Among the entries, how many lines carry the string "small"? Give the number and nothing else.

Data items
>>>

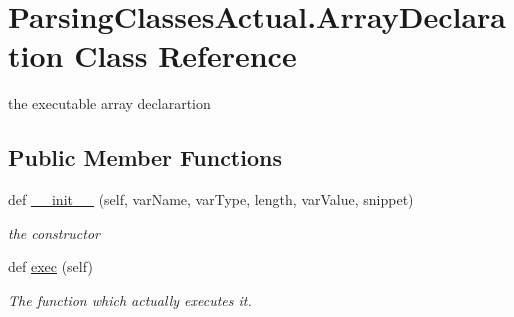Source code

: \hypertarget{class_parsing_classes_actual_1_1_array_declaration}{}\section{Parsing\+Classes\+Actual.\+Array\+Declaration Class Reference}
\label{class_parsing_classes_actual_1_1_array_declaration}


the executable array declarartion  


\subsection*{Public Member Functions}
\begin{DoxyCompactItemize}
\item 
def \hyperlink{class_parsing_classes_actual_1_1_array_declaration_a3c5403f608468a688d68ae1f95a3569e}{\+\_\+\+\_\+init\+\_\+\+\_\+} (self, var\+Name, var\+Type, length, var\+Value, snippet)
\begin{DoxyCompactList}\small\item\em the constructor \end{DoxyCompactList}\item 
def \hyperlink{class_parsing_classes_actual_1_1_array_declaration_a039a011fe347df7f8b5c9cb821839304}{exec} (self)\hypertarget{class_parsing_classes_actual_1_1_array_declaration_a039a011fe347df7f8b5c9cb821839304}{}\label{class_parsing_classes_actual_1_1_array_declaration_a039a011fe347df7f8b5c9cb821839304}

\begin{DoxyCompactList}\small\item\em The function which actually executes it. \end{DoxyCompactList}\end{DoxyCompactItemize}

<<<

### RESPONSE BELOW
2